You can use the information below to prepare a discussion with your doctor about antidepressant medications that can help treat depression. The medication charts list the available, for this illness, FDA-approved products. You will also discover some general facts to assist you in making informed drug decisions. Ask your doctor to explain the dangers of using this kind of medication. Only a portion of the dangers is discussed in the information. Also, it’s crucial that you let your doctor know about any medications you’re taking.
Do you feel downcast? Do not feel embarrassed or isolated. Women are more prone than males to experience depression, despite the fact that it is a big issue for both sexes.
Depression Warning Signs
Everybody encounters sad moments. Most days, people who are depressed feel depressed. The daily grind may be hampered by these emotions.

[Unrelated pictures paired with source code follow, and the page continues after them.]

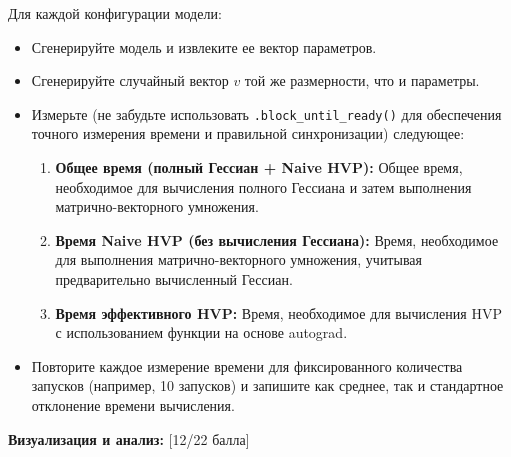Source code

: \documentclass[
  russian,
  letterpaper,
  DIV=11,
  numbers=noendperiod]{scrartcl}
\providecommand{\tightlist}{%
  \setlength{\itemsep}{0pt}\setlength{\parskip}{0pt}}
\begin{document}
\begin{enumerate}
  Для каждой конфигурации модели:

  \begin{itemize}
  \tightlist
  \item
    Сгенерируйте модель и извлеките ее вектор параметров.
  \item
    Сгенерируйте случайный вектор \(v\) той же размерности, что и
    параметры.
  \item
    Измерьте (не забудьте использовать \texttt{.block\_until\_ready()}
    для обеспечения точного измерения времени и правильной
    синхронизации) следующее:

    \begin{enumerate}
    \def\labelenumii{\arabic{enumii}.}
    \tightlist
    \item
      \textbf{Общее время (полный Гессиан + Naive HVP):} Общее время,
      необходимое для вычисления полного Гессиана и затем выполнения
      матрично-векторного умножения.
    \item
      \textbf{Время Naive HVP (без вычисления Гессиана):} Время,
      необходимое для выполнения матрично-векторного умножения, учитывая
      предварительно вычисленный Гессиан.
    \item
      \textbf{Время эффективного HVP:} Время, необходимое для вычисления
      HVP с использованием функции на основе autograd.
    \end{enumerate}
  \item
    Повторите каждое измерение времени для фиксированного количества
    запусков (например, 10 запусков) и запишите как среднее, так и
    стандартное отклонение времени вычисления.
  \end{itemize}

  \textbf{Визуализация и анализ:} {[}12/22 балла{]}


\end{enumerate}
\end{document}

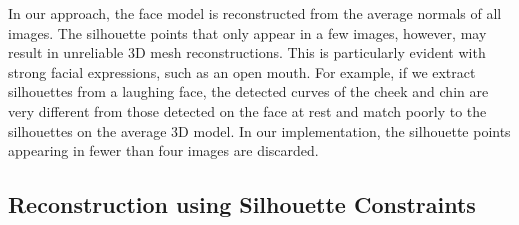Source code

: In our approach, the face model is reconstructed from the average normals of all images. The silhouette points that only appear in a few images, however, may result in unreliable 3D mesh reconstructions. This is particularly evident with strong facial expressions, such as an open mouth. For example, if we extract silhouettes from a laughing face, the detected curves of the cheek and chin are very different from those detected on the face at rest and match poorly to the silhouettes on the average 3D model. %
In our implementation, the silhouette points appearing in fewer than four images are discarded.


% 

\subsection{Reconstruction using Silhouette Constraints}

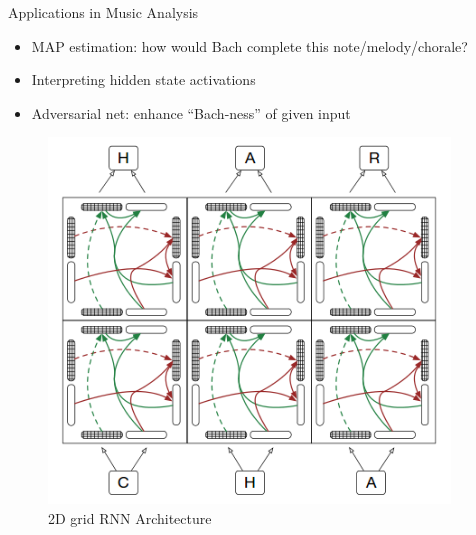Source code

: \documentclass[final]{beamer}
\newlength{\onecolwid}
\newlength{\twocolwid}
\begin{document}
\begin{frame}[t]
\begin{columns}[t]
\begin{column}{\twocolwid}
\begin{columns}[t,totalwidth=\twocolwid]
\begin{column}{\onecolwid}

\end{column} %

\begin{column}{\onecolwid} %


\begin{block}{Applications in Music Analysis}
  \begin{itemize}
    \item MAP estimation: how would Bach complete this note/melody/chorale?
    \item Interpreting hidden state activations
    \item Adversarial net: enhance ``Bach-ness'' of given input
  \end{itemize}
\end{block}

\begin{figure}
  \includegraphics[width=0.95\linewidth]{grid-lstm.png}
  \caption{2D grid RNN Architecture\cite{DBLP:journals/corr/KalchbrennerDG15}}
\end{figure}



\end{column}
\end{columns}
\end{column}
\end{columns}
\end{frame}
\end{document}
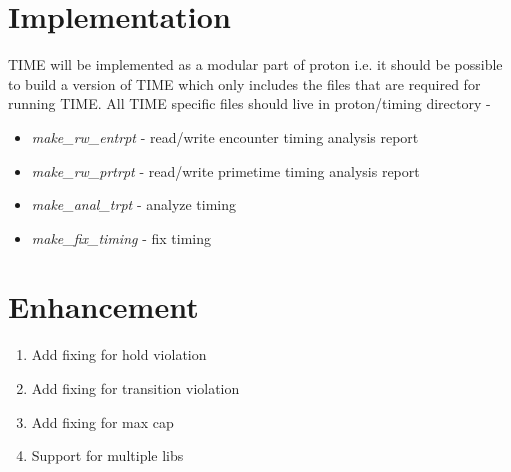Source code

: \documentclass[11pt]{article}
\begin{document}
\section{Implementation}
TIME will be implemented as a modular part of proton i.e. it should be possible to build a version of TIME which only includes the files that are required for running TIME. All TIME specific files should live in proton/timing directory - 
\begin{itemize}
\item \emph{make\_rw\_entrpt}  - read/write encounter timing analysis report
\item \emph{make\_rw\_prtrpt}  - read/write primetime timing analysis report
\item \emph{make\_anal\_trpt}  - analyze timing
\item \emph{make\_fix\_timing} - fix timing
\end{itemize}

\section{Enhancement}
\begin{enumerate}
\item Add fixing for hold violation
\item Add fixing for transition violation
\item Add fixing for max cap
\item Support for multiple libs
\end{enumerate}

 
\end{document}
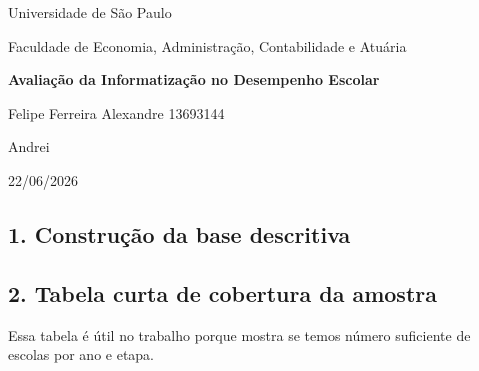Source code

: \documentclass[
  brazilian,
  11pt,
]{article}
\author{}
\date{\vspace{-2.5em}22/06/2026}
\begin{document}
\begin{titlepage}
\centering

\vspace*{2.5cm}

{\Large Universidade de São Paulo \par}

\vspace{0.5cm}

{\large Faculdade de Economia, Administração, Contabilidade e Atuária \par}

\vspace{2.2cm}

{\Huge \textbf{Avaliação da Informatização no Desempenho Escolar} \par}

\vspace{2.5cm}

{\large Felipe Ferreira Alexandre 13693144  \par}

\vspace{0.4cm}

{\large Andrei  \par}

\vspace{0.4cm}

{\large 22/06/2026  \par}

\vfill

\end{titlepage}

\subsection{1. Construção da base
descritiva}\label{construuxe7uxe3o-da-base-descritiva}

\subsection{2. Tabela curta de cobertura da
amostra}\label{tabela-curta-de-cobertura-da-amostra}

Essa tabela é útil no trabalho porque mostra se temos número suficiente
de escolas por ano e etapa.
\end{document}
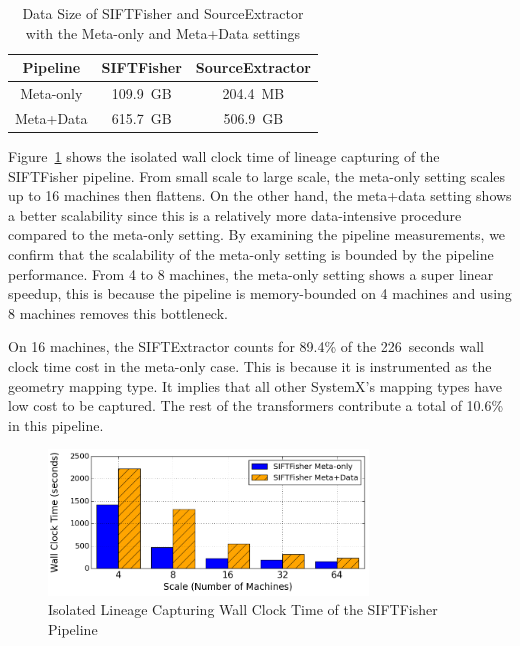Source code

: \documentclass{sig-alternate}
\begin{document}
\begin{table}[t]
\begin{center}
    \caption{Data Size of SIFTFisher and SourceExtractor with the Meta-only and Meta+Data settings}
    \begin{scriptsize}
    \begin{tabular}{ | c | c | c| }
    \hline
    Pipeline & SIFTFisher & SourceExtractor \\ \hline \hline
    Meta-only & 109.9~GB & 204.4~MB \\ \hline
    Meta+Data & 615.7~GB & 506.9~GB \\ \hline
    \end{tabular}
    \end{scriptsize}
    \label{tb:apps-stats}
\end{center}   
\end{table}

Figure~\ref{fig:VOC-overhead} shows the isolated wall clock time of lineage capturing of the SIFTFisher pipeline. 
From small scale to large scale, the meta-only setting scales up to 16 machines then flattens. 
On the other hand, the meta+data setting shows a better scalability since this is a relatively more
data-intensive procedure compared to the meta-only setting. 
By examining the pipeline measurements, we confirm that the scalability of the meta-only setting is bounded
by the pipeline performance.
From 4 to 8 machines, the meta-only setting shows a super linear speedup, this is because the pipeline is memory-bounded on 4 machines
and using 8 machines removes this bottleneck.

On 16 machines, the SIFTExtractor counts for 89.4\% of the 226~seconds wall clock time cost in the meta-only case.
This is because it is instrumented as the geometry mapping type.
It implies that all other SystemX's mapping types have low cost to be captured.
The rest of the transformers contribute a total of 10.6\% in this pipeline. 

\begin{figure}[t]
\begin{center}
    \includegraphics[width=85mm]{pictures/Overhead-Time-VOC}
\caption {Isolated Lineage Capturing Wall Clock Time of the SIFTFisher Pipeline
    \label{fig:VOC-overhead}
}
\end{center}
\end{figure}
\end{document}
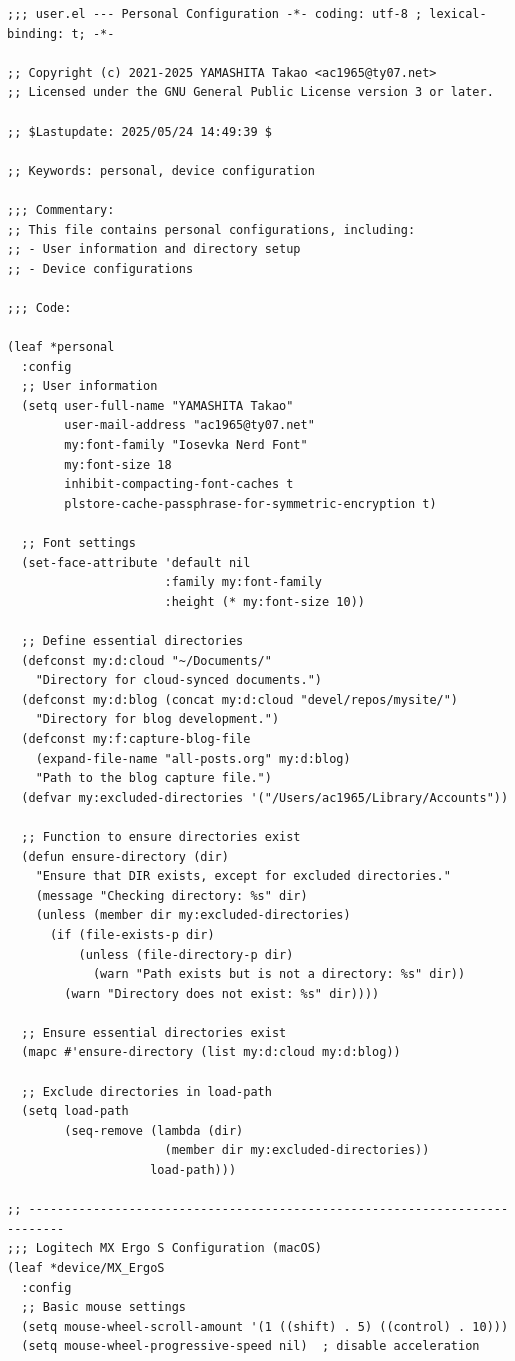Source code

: \documentclass[11pt]{article}
\begin{document}
\begin{verbatim}
;;; user.el --- Personal Configuration -*- coding: utf-8 ; lexical-binding: t; -*-

;; Copyright (c) 2021-2025 YAMASHITA Takao <ac1965@ty07.net>
;; Licensed under the GNU General Public License version 3 or later.

;; $Lastupdate: 2025/05/24 14:49:39 $

;; Keywords: personal, device configuration

;;; Commentary:
;; This file contains personal configurations, including:
;; - User information and directory setup
;; - Device configurations

;;; Code:

(leaf *personal
  :config
  ;; User information
  (setq user-full-name "YAMASHITA Takao"
        user-mail-address "ac1965@ty07.net"
        my:font-family "Iosevka Nerd Font"
        my:font-size 18
        inhibit-compacting-font-caches t
        plstore-cache-passphrase-for-symmetric-encryption t)

  ;; Font settings
  (set-face-attribute 'default nil
                      :family my:font-family
                      :height (* my:font-size 10))

  ;; Define essential directories
  (defconst my:d:cloud "~/Documents/"
    "Directory for cloud-synced documents.")
  (defconst my:d:blog (concat my:d:cloud "devel/repos/mysite/")
    "Directory for blog development.")
  (defconst my:f:capture-blog-file
    (expand-file-name "all-posts.org" my:d:blog)
    "Path to the blog capture file.")
  (defvar my:excluded-directories '("/Users/ac1965/Library/Accounts"))

  ;; Function to ensure directories exist
  (defun ensure-directory (dir)
    "Ensure that DIR exists, except for excluded directories."
    (message "Checking directory: %s" dir)
    (unless (member dir my:excluded-directories)
      (if (file-exists-p dir)
          (unless (file-directory-p dir)
            (warn "Path exists but is not a directory: %s" dir))
        (warn "Directory does not exist: %s" dir))))

  ;; Ensure essential directories exist
  (mapc #'ensure-directory (list my:d:cloud my:d:blog))

  ;; Exclude directories in load-path
  (setq load-path
        (seq-remove (lambda (dir)
                      (member dir my:excluded-directories))
                    load-path)))

;; ---------------------------------------------------------------------------
;;; Logitech MX Ergo S Configuration (macOS)
(leaf *device/MX_ErgoS
  :config
  ;; Basic mouse settings
  (setq mouse-wheel-scroll-amount '(1 ((shift) . 5) ((control) . 10)))
  (setq mouse-wheel-progressive-speed nil)  ; disable acceleration


\end{verbatim}
\end{document}
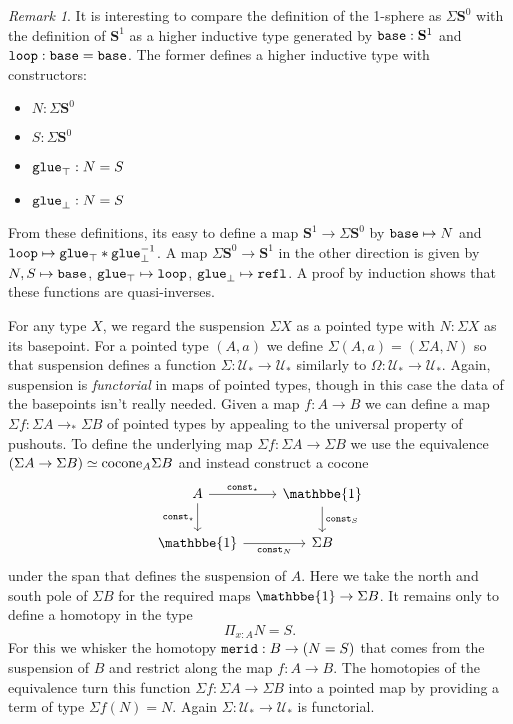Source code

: \documentclass{amsart}
\theoremstyle{theorem}
\theoremstyle{definition}
\theoremstyle{remark}
\newtheorem*{rmk}{Remark}
\newcommand{\0}{\mathbbe{0}}
\newcommand{\1}{\mathbbe{1}}
\newcommand{\2}{\mathbbe{2}}
\newcommand{\3}{\mathbbe{3}}
\newcommand{\4}{\mathbbe{4}}
\newcommand{\term}[1]{{\textup{\texttt{#1}}}}
\newcommand{\type}[1]{{\textup{#1}}}
\newcommand{\refl}{\term{refl}}
\newcommand{\const}{\term{const}}
\newcommand{\glue}{\term{glue}}
\newcommand{\UU}{{\mathcal{U}}}
\newcommand{\Sone}{\mathbf{S}^1}
\newcommand{\Sn}[1]{\mathbf{S}^{#1}}
\newcommand{\base}{\term{base}}
\newcommand{\lloop}{\term{loop}}
\begin{document}
\begin{rmk} It is interesting to compare the definition of the 1-sphere as $\Sigma\Sn{0}$ with the definition of $\Sone$ as a higher inductive type generated by $\base : \Sone$ and $\lloop : \base = \base$. The former defines a higher inductive type with constructors:
\begin{itemize}
 \item $N : \Sigma\Sn{0}$
 \item $S : \Sigma\Sn{0}$
 \item $\glue_\top : N = S$
 \item $\glue_\bot : N = S$
 \end{itemize}
From these definitions, its easy to define a map $\Sone \to \Sigma\Sn{0}$ by $\base\mapsto N$ and $\lloop \mapsto \glue_\top \ast \glue_\bot^{-1}$. A map $\Sigma\Sn{0} \to \Sone$ in the other direction is given by $N, S \mapsto \base$, $\glue_\top \mapsto \lloop$, $\glue_\bot \mapsto \refl$. A proof by induction \cite[6.5.1]{book-hott} shows that these functions are quasi-inverses.
 \end{rmk}

For any type $X$, we regard the suspension $\Sigma X$ as a pointed type with $N : \Sigma X$ as its basepoint. For a pointed type $(A,a)$ we define $\Sigma (A,a) = (\Sigma A, N)$ so that suspension defines a function $\Sigma \colon \UU_* \to \UU_*$ similarly to $\Omega : \UU_* \to \UU_*$. Again, suspension is \emph{functorial} in maps of pointed types, though in this case the data of the basepoints isn't really needed. Given a map $f \colon A \to B$ we can define a map $\Sigma f : \Sigma A \to_* \Sigma B$ of pointed types by appealing to the universal property of pushouts. To define the underlying map $\Sigma f : \Sigma A \to \Sigma B$ we use the equivalence
$(\Sigma A \to \Sigma B) \simeq \type{cocone}_A \Sigma B$ and instead construct a cocone
\[
\begin{tikzcd} A \arrow[r, "\const_\star"] \arrow[d, "\const_\star"'] & \1 \arrow[d, "\const_S"] \\ \1 \arrow[r, "\const_N"'] & \Sigma B
\end{tikzcd}
\]
under the span that defines the suspension of $A$. Here we take the north and south pole of $\Sigma B$ for the required maps $\1 \to \Sigma B$. It remains only to define a homotopy in the type
\[ \Pi_{x:A} N = S.\] For this we whisker the homotopy $\term{merid} : B \to (N = S)$ that comes from the suspension of $B$ and restrict along the map $f \colon A \to B$. The homotopies of the equivalence turn this function $\Sigma f : \Sigma A \to \Sigma B$ into a pointed map by providing a term of type $\Sigma f(N) = N$. Again $\Sigma \colon \UU_* \to \UU_*$ is functorial.
\end{document}
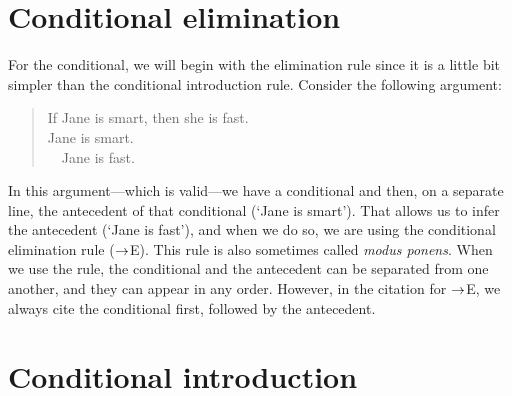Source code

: \section{Conditional elimination}

For the conditional, we will begin with the elimination rule since it is a little bit simpler than the conditional introduction rule. Consider the following argument:
	\begin{quote}
		If Jane is smart, then she is fast.\\
		Jane is smart.\\ 
		\therefore~~Jane is fast.
	\end{quote}
In this argument---which is valid---we have a conditional and then, on a separate line, the antecedent of that conditional (`Jane is smart'). That allows us to infer the antecedent (`Jane is fast'), and when we do so, we are using the conditional elimination rule ($\rightarrow$E).
This rule is also sometimes called \emph{modus ponens}. When we use the rule, the conditional and the antecedent can be separated from one another, and they can appear in any order. However, in the citation for $\rightarrow$E, we always cite the conditional first, followed by the antecedent.


\section{Conditional introduction}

If you’re feeling down, you might:
- Sad feeling
- Experience constant fatigue
- Either too little or too much sleep
- Weep a lot
- Lose the desire to eat
- Consume too much and find it difficult to concentrate
- Felt anxious or irritable
- Contemplate dying or attempting suicide
- See how the things that used to make you happy no longer do so
If you have been aware of these symptoms for at least two weeks, or if you exhibit any risky behaviors or ideas, talk to your healthcare professional about how you are feeling. If you have depression, only your doctor or therapist can diagnose you.
Depression medication, like any other drug, might potentially have adverse effects. Do not discontinue taking your medication without first consulting your primary care physician or another appropriate healthcare provider. Talk to your doctor about any issues you’re having, including whether or not you’ve given any thought to ending your own life. Your healthcare professional will guide you in the selection of the medication that is most appropriate for your needs.
Please let your healthcare practitioner know about any medications you are currently taking. Do not forget about cold medicines, vitamins, and herbals like St. John’s Wort. Several of these can have adverse effects when combined with antidepressants and bring on additional symptoms.
Questions You Should Ask Your Doctor
- What do I have to take?
- What are the possible consequences?
- What other prescription drugs should I not take while I’m on depression medicine?
- What foods, herbs, and over-the-counter medicines should I stay away from?
- What time should I take each pill?
- How often should I take each medicine each day?
- Can I take my medicine if I’m pregnant or nursing?
Pregnancy And Depression
Some women experience depression during their pregnancies or right after giving delivery. Some pregnant women report that their depression gets worse.
The precise etiology of depression during or after pregnancy is unknown. The following could be connected to it:
- Difficulty sleeping due to stress
- Hormones: A woman’s hormone levels quickly decline after giving birth.
- Depression before becoming pregnant
- Lack of family and friend support
- Young age – the likelihood that you may experience depression increases with your age when you have a child.
The hazards of taking antidepressants throughout pregnancy and after giving birth should be discussed with a woman’s doctor.
A woman who is depressed may find it challenging to care for both herself and her child. It’s crucial to discuss your feelings with your healthcare professional. Attempt to enlist the aid of your loved ones, friends, or a support group as well.
- Invite a family member to spend a few hours watching your infant.
- Participate in a new mothers’ group.
- To help you out with chores or to prepare a supper for your family, ask a friend.